PEP: 371
Title: Addition of the multiprocessing package to the standard library
Version: $Revision$
Last-Modified: $Date$
Author: Jesse Noller <jnoller@gmail.com>,
        Richard Oudkerk <r.m.oudkerk@googlemail.com>
Status: Draft
Type: Standards Track
Content-Type: text/plain
Created: 06-May-2008
Python-Version: 2.6 / 3.0
Post-History:


Abstract

    This PEP proposes the inclusion of the pyProcessing [1] package
    into the Python standard library, renamed to "multiprocessing".

    The processing package mimics the standard library threading
    module and API to provide a process-based approach to "threaded
    programming" allowing end-users to dispatch multiple tasks that
    effectively side-step the global interpreter lock.

    The package also provides server and client functionality
    (processing.Manager) to provide remote sharing and management of
    objects and tasks so that applications may not only leverage
    multiple cores on the local machine, but also distribute objects
    and tasks across a cluster of networked machines.

    While the distributed capabilities of the package are beneficial,
    the primary focus of this PEP is the core threading-like API and
    capabilities of the package.

Rationale

    The current CPython interpreter implements the Global Interpreter
    Lock (GIL) and barring work in Python 3000 or other versions
    currently planned [2], the GIL will remain as-is within the
    CPython interpreter for the foreseeable future.  While the GIL
    itself enables clean and easy to maintain C code for the
    interpreter and extensions base, it is frequently an issue for
    those Python programmers who are leveraging multi-core machines.

    The GIL itself prevents more than a single thread from running
    within the interpreter at any given point in time, effectively
    removing Python's ability to take advantage of multi-processor
    systems.  While I/O bound applications do not suffer the same
    slow-down when using threading, they do suffer some performance
    cost due to the GIL.

    The pyProcessing package offers a method to side-step the GIL
    allowing applications within CPython to take advantage of
    multi-core architectures without asking users to completely change
    their programming paradigm (i.e.: dropping threaded programming
    for another "concurrent" approach - Twisted, etc).

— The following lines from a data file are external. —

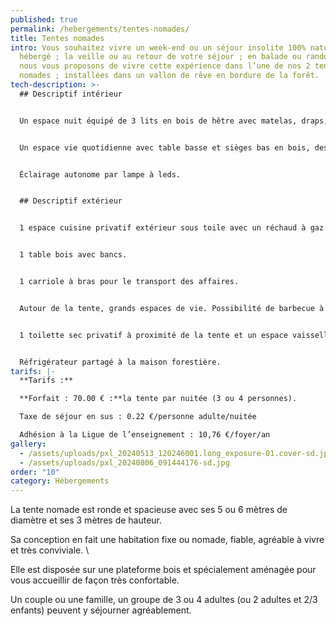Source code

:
 ```yaml
---
published: true
permalink: /hebergements/tentes-nomades/
title: Tentes nomades
intro: Vous souhaitez vivre un week-end ou un séjour insolite 100% nature, être
  hébergé ; la veille ou au retour de votre séjour ; en balade ou randonnée, …
  nous vous proposons de vivre cette expérience dans l’une de nos 2 tentes
  nomades ; installées dans un vallon de rêve en bordure de la forêt.
tech-description: >-
  ## Descriptif intérieur


  Un espace nuit équipé de 3 lits en bois de hêtre avec matelas, draps, couette et oreiller.


  Un espace vie quotidienne avec table basse et sièges bas en bois, des casiers de rangement. 


  Éclairage autonome par lampe à leds.


  ## Descriptif extérieur


  1 espace cuisine privatif extérieur sous toile avec un réchaud à gaz 2 feux, vaisselle complète et ustensiles de cuisine. 


  1 table bois avec bancs. 


  1 carriole à bras pour le transport des affaires. 


  Autour de la tente, grands espaces de vie. Possibilité de barbecue à proximité de la maison forestière.


  1 toilette sec privatif à proximité de la tente et un espace vaisselle et douches collectif (avec eau chaude).


  Réfrigérateur partagé à la maison forestière.
tarifs: |-
  **Tarifs :**

  **Forfait : 70.00 € :**la tente par nuitée (3 ou 4 personnes).

  Taxe de séjour en sus : 0.22 €/personne adulte/nuitée

  Adhésion à la Ligue de l’enseignement : 10,76 €/foyer/an
gallery:
  - /assets/uploads/pxl_20240513_120246001.long_exposure-01.cover-sd.jpg
  - /assets/uploads/pxl_20240806_091444176-sd.jpg
order: "10"
category: Hébergements
---
```

La tente nomade est ronde et spacieuse avec ses 5 ou 6 mètres de diamètre et ses 3 mètres de hauteur. 

Sa conception en fait une habitation fixe ou nomade, fiable, agréable à vivre et très conviviale. \

Elle est disposée sur une plateforme bois et spécialement aménagée pour vous accueillir de façon très confortable. 

Un couple ou une famille, un groupe de 3 ou 4 adultes (ou 2 adultes et 2/3 enfants) peuvent y 
séjourner agréablement.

    The Processing package offers CPython users a known API (that of
    the threading module), with known semantics and easy-scalability.
    In the future, the package might not be as relevant should the
    CPython interpreter enable "true" threading, however for some
    applications, forking an OS process may sometimes be more
    desirable than using lightweight threads, especially on those
    platforms where process creation is fast/optimized.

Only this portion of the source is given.